PROMPT:
Give back exactly the stretch of data below from the line holding "NOTA: Este README" through the line holding "# Libreddit para YunoHost", both ends included, and leave the remaining lines out.
==== RECORDS TO PROCESS
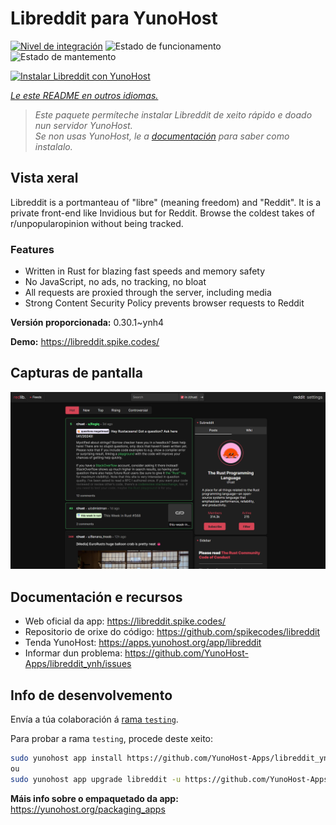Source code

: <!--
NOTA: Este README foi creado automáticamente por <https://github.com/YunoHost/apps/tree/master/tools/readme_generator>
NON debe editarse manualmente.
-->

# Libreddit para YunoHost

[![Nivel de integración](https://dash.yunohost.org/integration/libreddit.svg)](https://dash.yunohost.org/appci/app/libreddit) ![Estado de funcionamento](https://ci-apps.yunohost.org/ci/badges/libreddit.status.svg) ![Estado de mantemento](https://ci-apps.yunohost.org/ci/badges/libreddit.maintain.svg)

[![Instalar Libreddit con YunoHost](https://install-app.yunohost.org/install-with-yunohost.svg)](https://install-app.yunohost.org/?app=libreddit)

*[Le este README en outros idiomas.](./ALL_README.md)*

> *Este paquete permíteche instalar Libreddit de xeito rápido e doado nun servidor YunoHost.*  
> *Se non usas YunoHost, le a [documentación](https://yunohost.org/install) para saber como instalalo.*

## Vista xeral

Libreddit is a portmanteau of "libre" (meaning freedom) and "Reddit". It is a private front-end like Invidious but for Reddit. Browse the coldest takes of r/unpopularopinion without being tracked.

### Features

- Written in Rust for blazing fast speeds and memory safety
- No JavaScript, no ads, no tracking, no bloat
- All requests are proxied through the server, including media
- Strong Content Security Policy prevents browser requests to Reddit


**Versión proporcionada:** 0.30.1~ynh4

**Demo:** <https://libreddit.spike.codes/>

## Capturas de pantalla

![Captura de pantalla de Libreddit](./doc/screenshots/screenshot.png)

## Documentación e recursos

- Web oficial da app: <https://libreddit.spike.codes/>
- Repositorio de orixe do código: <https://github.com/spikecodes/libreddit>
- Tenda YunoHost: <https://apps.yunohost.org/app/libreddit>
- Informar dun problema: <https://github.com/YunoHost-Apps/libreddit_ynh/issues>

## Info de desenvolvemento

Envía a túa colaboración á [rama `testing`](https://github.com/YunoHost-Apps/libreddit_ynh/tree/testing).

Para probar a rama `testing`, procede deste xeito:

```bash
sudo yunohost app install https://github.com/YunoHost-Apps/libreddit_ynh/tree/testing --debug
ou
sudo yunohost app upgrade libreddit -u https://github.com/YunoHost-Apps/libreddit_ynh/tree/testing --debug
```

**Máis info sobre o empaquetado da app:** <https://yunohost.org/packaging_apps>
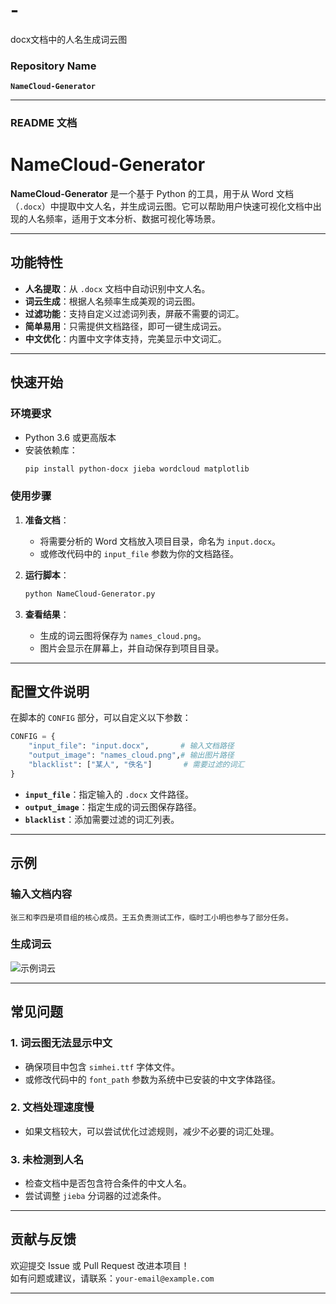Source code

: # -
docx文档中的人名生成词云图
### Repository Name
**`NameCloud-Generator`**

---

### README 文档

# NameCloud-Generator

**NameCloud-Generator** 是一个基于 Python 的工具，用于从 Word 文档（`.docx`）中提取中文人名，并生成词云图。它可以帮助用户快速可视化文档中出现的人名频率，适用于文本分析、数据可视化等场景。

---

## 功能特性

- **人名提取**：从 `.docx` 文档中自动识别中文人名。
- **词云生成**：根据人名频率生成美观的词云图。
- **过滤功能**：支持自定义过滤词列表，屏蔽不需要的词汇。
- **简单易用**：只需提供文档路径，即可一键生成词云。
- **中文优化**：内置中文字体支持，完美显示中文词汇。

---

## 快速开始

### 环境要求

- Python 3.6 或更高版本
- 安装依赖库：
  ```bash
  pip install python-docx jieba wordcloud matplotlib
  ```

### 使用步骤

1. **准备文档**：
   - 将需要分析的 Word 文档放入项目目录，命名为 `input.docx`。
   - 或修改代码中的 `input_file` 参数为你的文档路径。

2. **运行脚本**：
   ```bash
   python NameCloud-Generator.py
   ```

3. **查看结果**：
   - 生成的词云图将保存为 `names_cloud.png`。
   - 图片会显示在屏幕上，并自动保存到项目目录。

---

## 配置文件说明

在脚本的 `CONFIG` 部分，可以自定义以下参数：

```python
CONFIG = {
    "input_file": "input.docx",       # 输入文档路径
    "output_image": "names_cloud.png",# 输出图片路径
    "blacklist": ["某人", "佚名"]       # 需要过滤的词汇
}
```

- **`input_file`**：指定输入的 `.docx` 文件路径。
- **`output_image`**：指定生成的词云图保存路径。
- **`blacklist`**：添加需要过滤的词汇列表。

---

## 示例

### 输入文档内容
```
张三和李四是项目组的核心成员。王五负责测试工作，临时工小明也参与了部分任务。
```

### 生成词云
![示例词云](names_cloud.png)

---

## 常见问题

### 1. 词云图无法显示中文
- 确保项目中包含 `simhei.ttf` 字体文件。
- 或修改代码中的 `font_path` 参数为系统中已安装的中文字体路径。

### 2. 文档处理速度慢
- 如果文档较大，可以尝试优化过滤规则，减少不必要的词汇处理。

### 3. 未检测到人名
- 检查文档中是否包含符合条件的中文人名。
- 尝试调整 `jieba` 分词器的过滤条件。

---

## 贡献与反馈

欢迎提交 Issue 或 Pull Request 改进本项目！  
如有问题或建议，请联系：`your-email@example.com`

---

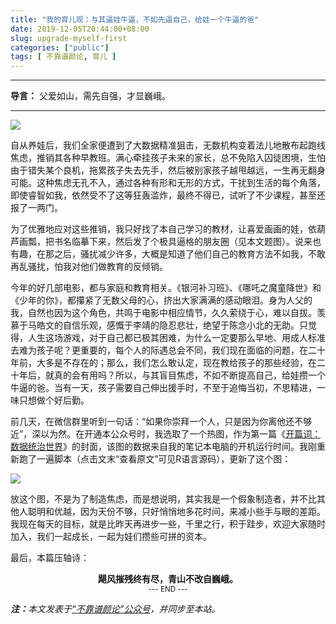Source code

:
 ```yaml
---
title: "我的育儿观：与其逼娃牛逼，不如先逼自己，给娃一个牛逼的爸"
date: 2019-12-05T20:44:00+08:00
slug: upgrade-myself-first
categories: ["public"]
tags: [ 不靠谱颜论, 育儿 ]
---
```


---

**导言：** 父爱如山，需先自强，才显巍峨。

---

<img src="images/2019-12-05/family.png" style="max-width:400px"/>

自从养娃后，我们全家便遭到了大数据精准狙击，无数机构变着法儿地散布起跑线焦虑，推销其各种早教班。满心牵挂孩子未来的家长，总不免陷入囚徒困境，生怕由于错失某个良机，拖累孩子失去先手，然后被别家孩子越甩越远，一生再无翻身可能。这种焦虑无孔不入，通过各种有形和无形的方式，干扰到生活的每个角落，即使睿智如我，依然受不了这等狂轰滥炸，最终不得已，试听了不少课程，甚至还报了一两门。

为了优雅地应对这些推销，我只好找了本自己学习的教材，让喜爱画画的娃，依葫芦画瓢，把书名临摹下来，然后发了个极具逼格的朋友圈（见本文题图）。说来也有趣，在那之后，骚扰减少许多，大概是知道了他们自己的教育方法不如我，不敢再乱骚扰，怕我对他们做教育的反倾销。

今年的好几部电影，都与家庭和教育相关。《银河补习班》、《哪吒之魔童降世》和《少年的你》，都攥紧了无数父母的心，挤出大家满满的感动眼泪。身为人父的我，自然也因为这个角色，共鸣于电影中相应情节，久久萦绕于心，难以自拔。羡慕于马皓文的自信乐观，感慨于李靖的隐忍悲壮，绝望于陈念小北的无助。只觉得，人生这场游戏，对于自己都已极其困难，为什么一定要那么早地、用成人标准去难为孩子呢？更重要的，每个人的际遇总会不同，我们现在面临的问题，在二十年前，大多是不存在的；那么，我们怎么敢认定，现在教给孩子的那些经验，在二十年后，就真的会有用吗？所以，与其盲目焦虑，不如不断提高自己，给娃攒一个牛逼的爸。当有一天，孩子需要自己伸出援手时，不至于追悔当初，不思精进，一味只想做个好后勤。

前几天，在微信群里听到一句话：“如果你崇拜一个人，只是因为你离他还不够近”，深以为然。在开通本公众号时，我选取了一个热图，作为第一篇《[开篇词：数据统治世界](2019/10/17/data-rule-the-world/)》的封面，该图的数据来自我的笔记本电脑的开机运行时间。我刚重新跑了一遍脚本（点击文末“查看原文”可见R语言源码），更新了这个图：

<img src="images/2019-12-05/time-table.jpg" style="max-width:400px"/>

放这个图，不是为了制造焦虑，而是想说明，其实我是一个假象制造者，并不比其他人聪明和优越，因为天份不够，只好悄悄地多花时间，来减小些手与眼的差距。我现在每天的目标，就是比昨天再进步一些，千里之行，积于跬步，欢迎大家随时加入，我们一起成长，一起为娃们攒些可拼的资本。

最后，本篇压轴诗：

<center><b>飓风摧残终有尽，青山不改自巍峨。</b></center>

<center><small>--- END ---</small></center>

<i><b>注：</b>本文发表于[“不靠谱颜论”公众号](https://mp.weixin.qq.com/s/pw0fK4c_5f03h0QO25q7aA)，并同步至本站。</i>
========
THE ANSWER:
NOTA: Este README foi creado automáticamente por <https://github.com/YunoHost/apps/tree/master/tools/readme_generator>
NON debe editarse manualmente.
-->

# Libreddit para YunoHost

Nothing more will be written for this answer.